Noriega was greeted at the Florida base by Panamanian exiles, Cuban- Americans and others cheering his downfall. Some of the celebrants moved their party before dawn to the courthouse where authorities briefly sealed off adjacent streets.

Streets were reopened as the demonstration broke up, but about 150 to 200 people, many from the news media, remained outside this morning.

Panamanians celebrated in the streets as he left the country he has dominated since 1983 as military leader, and Panamanian exiles cheered in the cool night air outside the air base where a C-130 carrying him landed at 2:45 a.m.

″I wanted my children to see the reason people in Panama have been suffering,″ said 33-year-old Manuel Arana, who brought his two young daughters to Homestead. ″To me, this is as important as the Berlin Wall coming down.″

Maj. Bob Barca of the Air Force said Noriega departed the base at 2:51 a.m., but he would not disclose where Noriega was taken.

Word of Noriega’s departure from Panama late Wednesday triggered celebrations across Panama City. People banged pots and pans and kissed U.S. soldiers. Fireworks lighted the sky around the Vatican mission. Youngsters raced up and down streets waving Panamanian and U.S. flags.

″We are relieved to be rid of this criminal,″ Panamanian President Guillermo Endara said in a statement broadcast on national television. ″The people feel a sense of peace knowing that the monster is leaving our land.″

In Washington, President Bush said Noriega, who had taken refuge in the embassy on Christmas Eve, turned himself over to U.S. authorities voluntarily and ″with the full knowledge″ of the Panamanian government.

″It seems that the Vatican officials basically stressed to Noriega that his only viable strategy was to give himself up,″ said a U.S. official in Washington, speaking on condition of anonymity.

Bush said in his nationwide address that he is committed to giving Noriega a fair trial.

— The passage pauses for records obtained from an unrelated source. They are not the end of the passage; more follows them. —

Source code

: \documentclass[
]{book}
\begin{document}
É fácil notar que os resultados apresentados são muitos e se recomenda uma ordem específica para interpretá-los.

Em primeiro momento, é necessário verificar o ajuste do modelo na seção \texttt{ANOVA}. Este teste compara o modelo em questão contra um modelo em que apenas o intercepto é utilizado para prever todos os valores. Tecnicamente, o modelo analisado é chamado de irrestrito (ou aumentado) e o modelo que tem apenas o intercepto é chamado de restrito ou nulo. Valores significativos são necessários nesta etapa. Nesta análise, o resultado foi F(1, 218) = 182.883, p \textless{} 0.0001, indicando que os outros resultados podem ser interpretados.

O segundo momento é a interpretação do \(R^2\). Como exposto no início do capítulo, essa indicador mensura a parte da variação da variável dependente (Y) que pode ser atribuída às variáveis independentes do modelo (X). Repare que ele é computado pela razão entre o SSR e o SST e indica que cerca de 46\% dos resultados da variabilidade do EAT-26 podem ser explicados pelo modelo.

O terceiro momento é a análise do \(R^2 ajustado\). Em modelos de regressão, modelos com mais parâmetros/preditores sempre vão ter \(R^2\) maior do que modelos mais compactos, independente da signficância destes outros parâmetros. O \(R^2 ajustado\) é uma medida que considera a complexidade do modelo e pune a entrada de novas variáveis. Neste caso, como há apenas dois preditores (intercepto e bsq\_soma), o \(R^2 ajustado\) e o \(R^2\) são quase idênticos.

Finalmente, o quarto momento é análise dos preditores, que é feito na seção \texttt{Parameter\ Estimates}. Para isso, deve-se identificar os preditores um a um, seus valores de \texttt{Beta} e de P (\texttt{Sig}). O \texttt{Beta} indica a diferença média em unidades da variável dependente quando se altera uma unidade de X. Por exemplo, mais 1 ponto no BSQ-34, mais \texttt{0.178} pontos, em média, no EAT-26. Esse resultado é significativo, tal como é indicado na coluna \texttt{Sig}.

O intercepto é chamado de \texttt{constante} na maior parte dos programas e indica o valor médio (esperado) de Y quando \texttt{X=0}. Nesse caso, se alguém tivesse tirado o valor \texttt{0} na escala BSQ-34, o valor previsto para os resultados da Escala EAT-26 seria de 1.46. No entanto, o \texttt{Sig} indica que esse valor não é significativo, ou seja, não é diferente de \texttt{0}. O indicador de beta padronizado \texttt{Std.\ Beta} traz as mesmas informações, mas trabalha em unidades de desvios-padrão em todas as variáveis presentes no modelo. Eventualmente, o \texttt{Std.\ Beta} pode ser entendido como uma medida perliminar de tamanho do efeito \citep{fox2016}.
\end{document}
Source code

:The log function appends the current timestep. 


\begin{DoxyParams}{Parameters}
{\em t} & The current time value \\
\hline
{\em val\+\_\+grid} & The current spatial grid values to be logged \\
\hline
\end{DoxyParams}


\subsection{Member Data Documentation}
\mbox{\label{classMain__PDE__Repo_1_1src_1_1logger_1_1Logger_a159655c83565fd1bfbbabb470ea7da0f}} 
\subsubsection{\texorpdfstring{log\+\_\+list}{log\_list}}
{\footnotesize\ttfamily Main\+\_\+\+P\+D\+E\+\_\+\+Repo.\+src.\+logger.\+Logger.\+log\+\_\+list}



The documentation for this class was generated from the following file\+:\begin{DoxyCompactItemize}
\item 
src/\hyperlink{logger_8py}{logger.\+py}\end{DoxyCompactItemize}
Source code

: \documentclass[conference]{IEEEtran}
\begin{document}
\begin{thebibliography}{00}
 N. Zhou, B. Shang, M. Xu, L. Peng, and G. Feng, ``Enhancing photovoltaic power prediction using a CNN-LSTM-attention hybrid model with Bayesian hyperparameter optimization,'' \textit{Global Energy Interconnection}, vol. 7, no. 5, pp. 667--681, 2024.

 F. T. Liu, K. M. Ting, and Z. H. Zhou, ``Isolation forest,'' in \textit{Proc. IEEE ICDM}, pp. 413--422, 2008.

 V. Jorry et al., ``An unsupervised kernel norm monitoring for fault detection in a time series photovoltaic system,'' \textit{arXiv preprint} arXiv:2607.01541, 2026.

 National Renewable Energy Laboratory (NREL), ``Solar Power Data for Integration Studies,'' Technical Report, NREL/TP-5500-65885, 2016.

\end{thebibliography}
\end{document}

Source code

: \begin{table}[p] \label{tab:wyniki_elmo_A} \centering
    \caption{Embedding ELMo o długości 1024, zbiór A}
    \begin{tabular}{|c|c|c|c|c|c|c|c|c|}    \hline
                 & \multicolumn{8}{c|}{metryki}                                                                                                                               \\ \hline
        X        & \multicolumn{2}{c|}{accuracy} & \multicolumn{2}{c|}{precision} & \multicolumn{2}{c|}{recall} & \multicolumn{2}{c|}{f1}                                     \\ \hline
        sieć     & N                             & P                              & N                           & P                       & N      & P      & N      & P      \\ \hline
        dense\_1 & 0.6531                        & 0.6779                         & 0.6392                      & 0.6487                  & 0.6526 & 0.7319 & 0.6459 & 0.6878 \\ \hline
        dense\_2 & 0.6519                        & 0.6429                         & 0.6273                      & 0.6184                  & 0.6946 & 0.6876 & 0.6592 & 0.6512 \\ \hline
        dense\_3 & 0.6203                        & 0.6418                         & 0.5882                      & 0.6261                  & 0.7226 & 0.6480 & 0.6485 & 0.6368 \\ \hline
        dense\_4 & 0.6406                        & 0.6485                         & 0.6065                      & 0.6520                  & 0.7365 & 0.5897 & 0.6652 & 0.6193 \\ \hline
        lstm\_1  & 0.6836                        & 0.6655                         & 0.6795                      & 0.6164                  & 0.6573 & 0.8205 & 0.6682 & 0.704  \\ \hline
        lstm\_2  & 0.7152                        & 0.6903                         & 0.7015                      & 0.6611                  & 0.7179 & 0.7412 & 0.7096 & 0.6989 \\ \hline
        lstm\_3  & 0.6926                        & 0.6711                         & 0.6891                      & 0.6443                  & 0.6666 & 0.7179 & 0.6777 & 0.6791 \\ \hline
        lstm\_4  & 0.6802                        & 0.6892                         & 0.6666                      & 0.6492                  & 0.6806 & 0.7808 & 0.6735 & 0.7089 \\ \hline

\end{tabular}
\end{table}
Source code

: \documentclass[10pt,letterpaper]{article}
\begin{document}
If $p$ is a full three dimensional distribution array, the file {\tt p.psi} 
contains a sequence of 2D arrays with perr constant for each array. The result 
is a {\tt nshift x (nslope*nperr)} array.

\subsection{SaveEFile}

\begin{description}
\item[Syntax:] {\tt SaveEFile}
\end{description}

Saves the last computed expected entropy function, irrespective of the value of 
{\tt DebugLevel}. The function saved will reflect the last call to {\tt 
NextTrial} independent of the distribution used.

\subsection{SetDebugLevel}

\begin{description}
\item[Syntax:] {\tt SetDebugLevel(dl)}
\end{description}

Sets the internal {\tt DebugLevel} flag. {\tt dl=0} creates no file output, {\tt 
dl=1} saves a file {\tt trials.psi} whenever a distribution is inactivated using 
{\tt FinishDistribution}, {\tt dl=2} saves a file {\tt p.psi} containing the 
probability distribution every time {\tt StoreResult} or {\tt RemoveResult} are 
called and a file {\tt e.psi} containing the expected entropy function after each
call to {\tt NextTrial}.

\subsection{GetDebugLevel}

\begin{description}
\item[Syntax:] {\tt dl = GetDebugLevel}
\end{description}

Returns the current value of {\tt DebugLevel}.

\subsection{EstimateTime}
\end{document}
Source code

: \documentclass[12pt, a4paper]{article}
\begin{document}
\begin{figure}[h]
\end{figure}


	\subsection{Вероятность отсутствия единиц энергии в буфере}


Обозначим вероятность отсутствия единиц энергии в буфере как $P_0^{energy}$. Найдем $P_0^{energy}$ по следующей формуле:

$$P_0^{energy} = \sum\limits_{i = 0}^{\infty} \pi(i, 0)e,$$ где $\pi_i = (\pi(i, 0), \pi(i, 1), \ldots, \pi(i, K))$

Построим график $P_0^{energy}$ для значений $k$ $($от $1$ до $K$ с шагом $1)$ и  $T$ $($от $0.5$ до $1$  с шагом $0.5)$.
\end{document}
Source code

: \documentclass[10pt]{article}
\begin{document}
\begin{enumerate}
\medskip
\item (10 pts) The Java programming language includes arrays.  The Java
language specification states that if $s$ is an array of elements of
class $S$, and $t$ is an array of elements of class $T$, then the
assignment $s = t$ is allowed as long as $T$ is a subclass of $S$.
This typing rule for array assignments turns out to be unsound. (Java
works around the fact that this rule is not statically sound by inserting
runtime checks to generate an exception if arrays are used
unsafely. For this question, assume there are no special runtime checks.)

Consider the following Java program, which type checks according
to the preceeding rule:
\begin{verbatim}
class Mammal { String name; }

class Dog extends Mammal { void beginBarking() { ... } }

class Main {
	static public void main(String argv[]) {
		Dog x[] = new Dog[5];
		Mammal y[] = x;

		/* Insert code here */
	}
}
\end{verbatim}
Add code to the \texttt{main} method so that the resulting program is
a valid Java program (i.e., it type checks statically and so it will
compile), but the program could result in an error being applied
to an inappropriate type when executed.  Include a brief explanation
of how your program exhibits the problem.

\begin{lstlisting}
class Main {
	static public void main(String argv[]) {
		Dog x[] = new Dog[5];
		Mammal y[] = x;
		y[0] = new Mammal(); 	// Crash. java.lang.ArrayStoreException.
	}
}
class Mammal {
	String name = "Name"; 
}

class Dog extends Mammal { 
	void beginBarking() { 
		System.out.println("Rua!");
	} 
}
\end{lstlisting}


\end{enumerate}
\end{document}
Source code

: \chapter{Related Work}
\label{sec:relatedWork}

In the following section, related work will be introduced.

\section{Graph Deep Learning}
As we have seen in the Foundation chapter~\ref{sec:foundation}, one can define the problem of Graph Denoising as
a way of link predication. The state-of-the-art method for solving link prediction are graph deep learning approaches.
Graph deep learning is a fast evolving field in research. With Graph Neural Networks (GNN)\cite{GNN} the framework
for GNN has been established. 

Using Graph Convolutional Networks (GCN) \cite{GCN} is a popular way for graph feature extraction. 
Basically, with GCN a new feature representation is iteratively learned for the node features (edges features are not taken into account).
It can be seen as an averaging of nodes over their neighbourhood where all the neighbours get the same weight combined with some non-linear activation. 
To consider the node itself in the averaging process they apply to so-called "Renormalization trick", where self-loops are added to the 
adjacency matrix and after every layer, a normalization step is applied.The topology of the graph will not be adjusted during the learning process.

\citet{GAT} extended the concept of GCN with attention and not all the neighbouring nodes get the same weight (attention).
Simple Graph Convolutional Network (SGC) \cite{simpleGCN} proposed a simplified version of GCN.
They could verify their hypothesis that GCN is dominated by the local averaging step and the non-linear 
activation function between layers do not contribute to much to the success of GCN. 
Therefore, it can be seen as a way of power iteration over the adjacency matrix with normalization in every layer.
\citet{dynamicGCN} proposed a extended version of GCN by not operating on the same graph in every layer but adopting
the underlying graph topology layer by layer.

The United States agreed to three conditions set by Noriega: that he be allowed to make some phone calls, that his decision be kept secret until the actual time of his arrest, and that he be permitted to wear his uniform, administration officials said.

Although Gen. Maxwell Thurman, the commanding general of U.S. forces in Panama, said there were ″no deals here,″ administration officials said the United States had also promised Noriega he would not be prosecuted under a new federal law allowing the death penalty for ″drug kingpins.″

The assurances were relayed to Noriega through Vatican officials. The United States did not directly deal with Noriega, the sources said.

Thurman said Noriega ″looked vigorous, looked confident″ as he walked out of the compound with the papal nuncio, Monsignor Sebastian Laboa.

Thurman said Noriega’s surrender ″completes the fourth of our four objectives″ in invading Panama. The others, he said, were to protect American lives, safeguard the integrity of the Panama Canal treaties and restore democracy to Panama.

According to authorities, about 290 Panamanian soldiers, 300 civilians, 23 U.S. troops and three American civilians died in the invasion.

If convicted, Noriega faces up to 145 years in prison and fined $1.1 million. He faces similar federal charges in Tampa.

A roadblock to prosecuting Noriega is his right to demand classified information stemming from his past cooperation with the Central Intelligence Agency, legal experts have said.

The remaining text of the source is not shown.